Dr. Mann: 44 drugs showed lower risk. The list includes a large group of FDA approved antidepressants: selective serotonin reuptake inhibitor (SSRI) antidepressants citalopram, escitalopram, fluoxetine, and sertraline; the mixed serotonin and norepinephrine reuptake inhibitors (SNRI) venlafaxine, desvenlafaxine, and duloxetine; bupropion, an aminoketone that inhibits norepinephrine reuptake; mirtazapine, a noradrenergic alpha2-adrenergic antagonist; trazodone, a serotonin 5-HT2A receptor antagonist and reuptake inhibitor; and the tricyclic doxepin. The list also contains several antipsychotic medications and the vitamin folic acid, to name a few.
Columbia Psychiatry: What kind of data was used to come up with these statistics?
Dr. Mann: We used a within-person incident-user cohort design to simultaneously examine the relationship between 922 drugs and 43,978 suicidal events (suicide attempts and intentional self-harm, including fatalities if they resulted in a medical claim) using medical claims for private health insurance (MarketScan) from 2003–2014, for over 150 million people. Suicidal events were identified based on the following ICD-9 codes (E950-E959).
Columbia Psychiatry: How will these findings impact drug safety surveillance going forward?
Dr. Mann: Older methods did not allow valid, sensitive statistical assessment of such large drug data bases. High-dimensional drug safety surveillance using extensive observational data is feasible and our methods generate statistically and clinically significant signals of possible risks and benefits of drugs on suicide risk.

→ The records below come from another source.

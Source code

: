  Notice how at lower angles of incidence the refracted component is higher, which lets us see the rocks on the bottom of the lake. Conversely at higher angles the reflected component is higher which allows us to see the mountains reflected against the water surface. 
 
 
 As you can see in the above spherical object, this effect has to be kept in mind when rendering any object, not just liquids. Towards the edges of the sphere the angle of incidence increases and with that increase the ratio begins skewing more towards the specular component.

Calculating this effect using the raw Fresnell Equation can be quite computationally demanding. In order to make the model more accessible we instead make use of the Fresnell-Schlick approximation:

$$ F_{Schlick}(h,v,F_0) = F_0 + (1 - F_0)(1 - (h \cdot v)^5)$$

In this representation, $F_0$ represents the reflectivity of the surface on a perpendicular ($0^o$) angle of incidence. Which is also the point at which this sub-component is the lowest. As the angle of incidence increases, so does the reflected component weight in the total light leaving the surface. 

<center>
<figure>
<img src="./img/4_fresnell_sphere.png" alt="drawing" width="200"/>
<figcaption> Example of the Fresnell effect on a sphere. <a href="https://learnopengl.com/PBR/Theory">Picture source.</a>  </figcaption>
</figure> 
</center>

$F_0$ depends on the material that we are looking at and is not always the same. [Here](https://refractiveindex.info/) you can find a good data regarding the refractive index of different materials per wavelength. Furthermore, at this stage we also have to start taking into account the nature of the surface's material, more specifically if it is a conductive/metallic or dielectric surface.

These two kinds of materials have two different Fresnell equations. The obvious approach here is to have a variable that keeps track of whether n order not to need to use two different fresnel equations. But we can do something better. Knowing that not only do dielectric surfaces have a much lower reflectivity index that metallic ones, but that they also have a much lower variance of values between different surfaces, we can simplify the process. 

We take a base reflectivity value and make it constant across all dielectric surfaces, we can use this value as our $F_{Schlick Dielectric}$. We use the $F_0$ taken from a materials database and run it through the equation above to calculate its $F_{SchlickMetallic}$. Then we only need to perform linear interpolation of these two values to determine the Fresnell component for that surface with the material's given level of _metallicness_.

Columbia Psychiatry: Where does the research go from here?
Dr. Mann: Thirty of the 44 drugs with decreased risk are approved psychotropic medications, providing both a degree of validation of the method and reassurance to clinicians about the effectiveness and safety of these drugs in suicidal patients. This method can be used for other outcomes and monitor all FDA-approved drugs for things like drugs causing sudden cardiac death as opposed to protecting against sudden cardiac death.
“What we’ve done is come up with an alternative approach to drug safety surveillance that could be used by any agency, country or formulary,” said Robert Gibbons, PhD, the Director of the Center for Health Statistics at the University of Chicago and lead author of the study, to UChicago Medicine. “We simultaneously did this analysis on all 922 drugs, and from that model we can back out the risks for each one individually.”